● **Directions for this task**: Of all the lines in the entries below, give again exactly those starting at the line containing "10. [Conclusion](#conclusion)" and ending at the line containing "## Étapes du Projet", both ends included, and no others.

Records from a data source:

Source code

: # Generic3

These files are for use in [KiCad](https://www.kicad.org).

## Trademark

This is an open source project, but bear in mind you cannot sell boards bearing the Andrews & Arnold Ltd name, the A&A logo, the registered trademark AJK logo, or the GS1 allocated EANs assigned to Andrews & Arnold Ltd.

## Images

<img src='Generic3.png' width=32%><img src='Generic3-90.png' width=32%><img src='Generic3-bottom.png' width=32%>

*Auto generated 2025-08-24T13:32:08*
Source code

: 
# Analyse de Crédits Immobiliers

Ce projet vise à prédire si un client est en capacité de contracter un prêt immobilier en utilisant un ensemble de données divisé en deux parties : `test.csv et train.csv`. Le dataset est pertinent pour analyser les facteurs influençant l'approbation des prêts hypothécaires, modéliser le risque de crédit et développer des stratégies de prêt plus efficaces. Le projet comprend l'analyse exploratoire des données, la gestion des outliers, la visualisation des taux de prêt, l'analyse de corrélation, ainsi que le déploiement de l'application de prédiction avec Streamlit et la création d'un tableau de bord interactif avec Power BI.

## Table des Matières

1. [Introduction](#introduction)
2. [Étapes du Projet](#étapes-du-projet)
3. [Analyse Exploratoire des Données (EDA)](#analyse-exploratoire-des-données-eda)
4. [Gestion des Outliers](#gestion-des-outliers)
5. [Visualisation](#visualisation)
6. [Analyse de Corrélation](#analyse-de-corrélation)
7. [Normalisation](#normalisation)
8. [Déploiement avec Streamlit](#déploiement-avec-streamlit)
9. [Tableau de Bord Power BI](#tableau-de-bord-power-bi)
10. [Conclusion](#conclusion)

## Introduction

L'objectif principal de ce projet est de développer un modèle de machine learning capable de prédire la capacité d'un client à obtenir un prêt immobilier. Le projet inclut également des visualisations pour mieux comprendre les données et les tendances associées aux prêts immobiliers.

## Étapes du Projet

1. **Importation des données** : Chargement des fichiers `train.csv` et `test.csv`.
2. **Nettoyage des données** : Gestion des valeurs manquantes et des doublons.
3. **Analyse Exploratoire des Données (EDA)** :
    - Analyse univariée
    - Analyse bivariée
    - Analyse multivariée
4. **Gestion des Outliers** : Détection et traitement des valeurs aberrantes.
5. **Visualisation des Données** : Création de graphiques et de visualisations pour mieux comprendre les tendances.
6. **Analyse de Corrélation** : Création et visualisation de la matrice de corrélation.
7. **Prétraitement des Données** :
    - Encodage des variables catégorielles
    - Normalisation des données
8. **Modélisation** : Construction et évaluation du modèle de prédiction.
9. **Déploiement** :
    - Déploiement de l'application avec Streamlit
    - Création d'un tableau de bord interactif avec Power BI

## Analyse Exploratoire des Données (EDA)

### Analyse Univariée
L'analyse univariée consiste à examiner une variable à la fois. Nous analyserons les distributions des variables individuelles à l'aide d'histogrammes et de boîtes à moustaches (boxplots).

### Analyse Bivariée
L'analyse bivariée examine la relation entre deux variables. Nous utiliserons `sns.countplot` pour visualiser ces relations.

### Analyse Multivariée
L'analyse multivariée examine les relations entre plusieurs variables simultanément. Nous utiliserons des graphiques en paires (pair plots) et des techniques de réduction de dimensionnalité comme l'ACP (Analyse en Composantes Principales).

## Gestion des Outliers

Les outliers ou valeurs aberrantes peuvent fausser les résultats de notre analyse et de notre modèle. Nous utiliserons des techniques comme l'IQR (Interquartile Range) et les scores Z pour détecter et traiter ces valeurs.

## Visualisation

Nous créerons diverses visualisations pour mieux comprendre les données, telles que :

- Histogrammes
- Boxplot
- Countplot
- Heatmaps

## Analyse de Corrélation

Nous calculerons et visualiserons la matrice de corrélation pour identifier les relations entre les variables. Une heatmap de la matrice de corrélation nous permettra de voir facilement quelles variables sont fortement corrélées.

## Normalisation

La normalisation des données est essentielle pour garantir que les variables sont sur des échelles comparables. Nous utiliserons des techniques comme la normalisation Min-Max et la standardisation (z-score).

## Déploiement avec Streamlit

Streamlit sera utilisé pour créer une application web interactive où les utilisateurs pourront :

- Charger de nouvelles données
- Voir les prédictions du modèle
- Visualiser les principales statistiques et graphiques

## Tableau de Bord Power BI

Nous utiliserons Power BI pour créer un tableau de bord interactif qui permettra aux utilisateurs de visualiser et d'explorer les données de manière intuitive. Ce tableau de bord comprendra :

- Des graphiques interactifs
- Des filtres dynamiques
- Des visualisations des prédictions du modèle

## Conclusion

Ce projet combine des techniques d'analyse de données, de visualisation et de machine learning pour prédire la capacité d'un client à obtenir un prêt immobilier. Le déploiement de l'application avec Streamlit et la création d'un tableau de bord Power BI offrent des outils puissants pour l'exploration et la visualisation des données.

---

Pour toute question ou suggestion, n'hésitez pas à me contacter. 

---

● **The answer**:
10. [Conclusion](#conclusion)

## Introduction

L'objectif principal de ce projet est de développer un modèle de machine learning capable de prédire la capacité d'un client à obtenir un prêt immobilier. Le projet inclut également des visualisations pour mieux comprendre les données et les tendances associées aux prêts immobiliers.

## Étapes du Projet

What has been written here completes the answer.